Document images with source code:
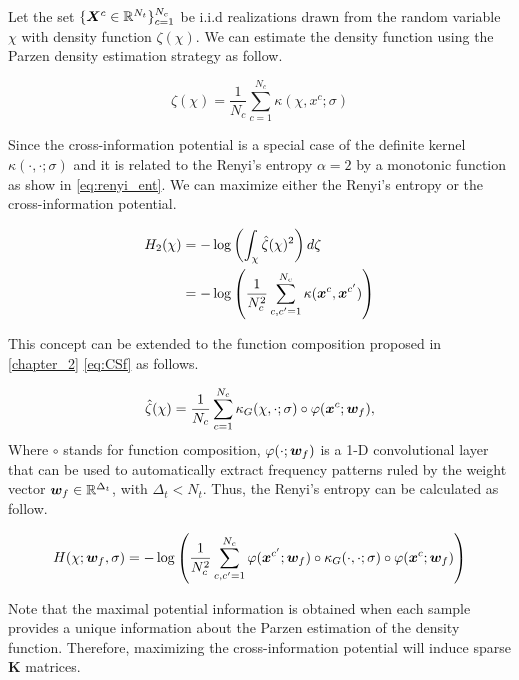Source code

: Let the set $\{\bm {X}^c \in \mathbb{R}^{N_t} \}_{c=1}^{N_c}$ be i.i.d realizations drawn from the random variable $\chi$ with density function $\zeta(\chi)$. We can estimate the density function using the Parzen density estimation strategy as follow.

\begin{equation}
    \hat{\zeta}(\chi) = \frac{1}{N_c} \sum_{c=1}^{N_c} \kappa(\chi,x^c ; \sigma)
\end{equation}

Since the cross-information potential is a special case of the definite kernel $\kappa(\cdot,\cdot ; \sigma)$ and it is related to the Renyi's entropy $\alpha=2$ by a monotonic function as show in \cref{eq:renyi_ent}. We can maximize either the Renyi's entropy or the cross-information potential.

\begin{equation}\label{eq:renyi_ent}
\begin{aligned}
    H_2(\chi) &= - \log \left( \int_{\chi} \hat{\zeta}(\chi)^2 \right) d\zeta \\
              &= - \log \left( \frac{1}{N_{c}^{2}} \sum_{c,c'=1}^{N_c} \kappa ( \bm {x}^{c} , \bm {x}^{c'} ) \right)
\end{aligned}
\end{equation}

This concept can be extended to the function composition proposed in \cref{chapter_2} \cref{eq:CSf} as follows.

\begin{equation}
    \hat{\zeta}(\chi) = \frac{1}{N_c} \sum_{c=1}^{N_c}  {\kappa_G}(\chi,\cdot ; \sigma) \circ \varphi(\bm {x}^c; \bm {w}_f), 
\end{equation}
Where $\circ$ stands for function composition, $\varphi(\cdot; \bm {w}_f)$ is a 1-D convolutional layer that can be used to automatically extract frequency patterns ruled by the weight vector $\bm {w}_f\in \mathbb{R}^{\Delta_t}$, with $\Delta_t<N_t$. Thus, the Renyi's entropy can be calculated as follow.

\begin{equation}
    H(\chi; \bm {w}_f, \sigma) = - \log \left( \frac{1}{N_c^2} \sum_{c,c'=1}^{N_c} \varphi(\bm {x}^{c'}; \bm {w}_f) \circ {\kappa_G}(\cdot,\cdot ; \sigma) \circ \varphi(\bm {x}^c; \bm {w}_f)  \right)
\end{equation}

Note that the maximal potential information is obtained when each sample provides a unique information about the Parzen estimation of the density function. Therefore, maximizing the cross-information potential will induce sparse $\mathbf{K}$ matrices.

## Exercise requirements:
Your response should be made up of the lines in the data that contain the word "right".

## Solution for this task:
    H_2(\chi) &= - \log \left( \int_{\chi} \hat{\zeta}(\chi)^2 \right) d\zeta \\
              &= - \log \left( \frac{1}{N_{c}^{2}} \sum_{c,c'=1}^{N_c} \kappa ( \bm {x}^{c} , \bm {x}^{c'} ) \right)
    H(\chi; \bm {w}_f, \sigma) = - \log \left( \frac{1}{N_c^2} \sum_{c,c'=1}^{N_c} \varphi(\bm {x}^{c'}; \bm {w}_f) \circ {\kappa_G}(\cdot,\cdot ; \sigma) \circ \varphi(\bm {x}^c; \bm {w}_f)  \right)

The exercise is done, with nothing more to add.